30 November 2012, 16:00
A police campaign backed by Hertfordshire’s Police and Crime Commissioner, David Lloyd, aims to end the dangerous habit of many motorists of using their mobile phones while driving.
In support of the Commissioner’s strategic aim to reduce dangerous driver behaviour on Hertfordshire’s roads, the Chief Constable, Andy Bliss, has ordered a month-long focussed operation throughout December which will see officers across the county targeting people misusing mobile phones while driving. He has appointed Assistant Chief Constable Alison Roome-Gifford as overall commander of the operation.
Operation Callback runs alongside the nationwide annual Christmas drink drive campaign and will also clampdown on other aspects of dangerous driving including speeding and not wearing seatbelts.
Commissioner David Lloyd said: “Anti-social and dangerous driving is a key concern for me – it’s one of the most talked-about safety issues across the county and one that affects so many people. Quite rightly they worry how safe are the roads for them and their families.
“Everyone has the right to use public roads without fear for their safety and confident that the Constabulary is enforcing the law and keeping the highways safe. That’s why you will be hearing more from me on this issue, including how you can have a direct say in tackling unsafe driving on roads where you live.”
Assistant Chief Constable, Alison Roome-Gifford, said: “Our message is very clear, if you use a mobile phone while you are driving in Hertfordshire there is a very strong chance that you will be caught by one of Hertfordshire officers. Our roads policing team will be involved but so too will local neighbourhood officers across the county.
“We will be running a series of high profile operations over the Christmas period to tackle this issue and of course we’ll also be looking out for drink drivers and other criminals on the road as well.
“We have dealt with too many avoidable crashes where an officer has had to break the worst possible news possible to a loved-one. I’d much rather officers were stopping and dealing with motorists for dangerous driving behaviour than picking up the pieces after a serious road traffic collision.
“Our message to drivers is: if that call is so important to you, pull over and park in a safe place to take or make it. Or, simply call them back when you finish your journey. There is absolutely no excuse to misuse a mobile phone while you are driving.”
The campaign has been backed by Hertfordshire County Council (HCC) and the road safety charity Brake.
Cllr Stuart Pile, HCC’s Cabinet Member for Highways and Transport, said: “We are fully in support of this campaign. Our highways teams and the Fire & Rescue Service are called all too frequently to collisions that could have been easily avoided if drivers hadn't been distracted by a mobile phone. Is making a phone call or texting really so important that you're willing to risk your or another person's life?”
Ellen Booth, senior campaigns officer for Brake, added: “Brake is fully in support of Hertfordshire Constabulary’s Operation Callback.
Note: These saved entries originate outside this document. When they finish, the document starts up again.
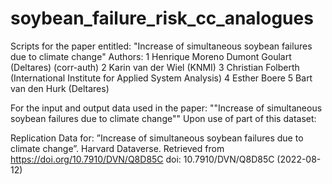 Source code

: # soybean_failure_risk_cc_analogues
Scripts for the paper entitled: "Increase of simultaneous soybean failures due to climate change"
Authors: 
1	Henrique Moreno Dumont Goulart (Deltares) (corr-auth)
2	Karin van der Wiel (KNMI)
3	Christian Folberth (International Institute for Applied System Analysis)
4	Esther Boere
5	Bart van den Hurk (Deltares) 



For the input and output data used in the paper: ""Increase of simultaneous soybean failures due to climate change"" Upon use of part of this dataset:

Replication Data for: ”Increase of simultaneous soybean failures due to climate change”. Harvard Dataverse. Retrieved from https://doi.org/10.7910/DVN/Q8D85C doi: 10.7910/DVN/Q8D85C (2022-08-12)

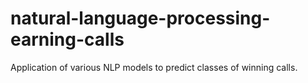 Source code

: # natural-language-processing-earning-calls
Application of various NLP models to predict classes of winning calls.
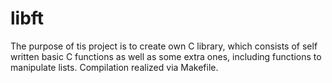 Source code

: # libft
The purpose of tis project is to create own C library, which consists of self written basic C functions as well as some extra ones, including functions to manipulate lists.
Compilation realized via Makefile.

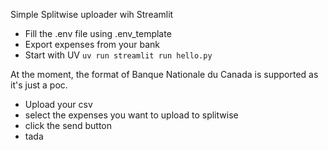 Simple Splitwise uploader wih Streamlit


- Fill the .env file using .env_template
- Export expenses from your bank
- Start with UV `uv run streamlit run hello.py`

At the moment, the format of Banque Nationale du Canada is supported as it's just a poc.

- Upload your csv
- select the expenses you want to upload to splitwise
- click the send button
- tada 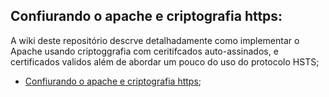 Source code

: ## Confiurando o apache e criptografia https:

A wiki deste repositório descrve detalhadamente como implementar o Apache usando criptoggrafia com ceritifcados auto-assinados, e certificados validos além de abordar um pouco do uso do protocolo HSTS;

 - [Confiurando o apache e criptografia https](https://github.com/fiap2trc/Services/wiki/Apache);
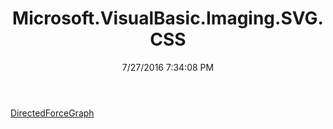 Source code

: ﻿---
title: Microsoft.VisualBasic.Imaging.SVG.CSS
date: 7/27/2016 7:34:08 PM
---

[DirectedForceGraph](T-Microsoft.VisualBasic.Imaging.SVG.CSS.DirectedForceGraph.html)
As a charity that supports people who have been bereaved or injured in road crashes, Brake has seen the carnage caused by drivers using their phones at the wheel. If you use a phone to call or text at the wheel you are taking a horrendous risk with your life and the lives of others. We're urging people to drive smart, recognising that phone use at the wheel can and does destroy lives, and no call or text is ever that important.”
If you’ve never been stopped before for the offence of using a mobile phone while driving, you may be eligible for the ‘What’s Driving Us?’ diversion course and a payment of £80*. If you refuse or you have been dealt with by police previously, you face prosecution, three penalty points on your driving licence and a fine that can be up to £2,500 for lorries and vehicles that can carry more than eight passengers and up to £1,000 for car drivers.
In one year (June 2011 to June 2012) 34 collisions in Hertfordshire, that resulted in a serious injury or death, recorded ‘using a mobile phone’ as a contributory factor but analysts say that the true figure may be far higher as drivers tend not to admit to using their mobile while driving, unless witnessed doing so.
Research has also proven that using a mobile phone massively reduces driving ability. A recent study published by Which? magazine (October 2012) showed a 79 per cent reduction in attention resulted from drivers texting while driving. They also drove much closer to the vehicle in front, reaction times were markedly slower and a tendency to drift between lanes increased.
During the campaign, a driving simulator will tour the county’s towns to give people an opportunity to try out, and see the consequences for themselves, of using a mobile phone while driving.
Don’t destroy a family this Christmas, don’t use a mobile phone while driving.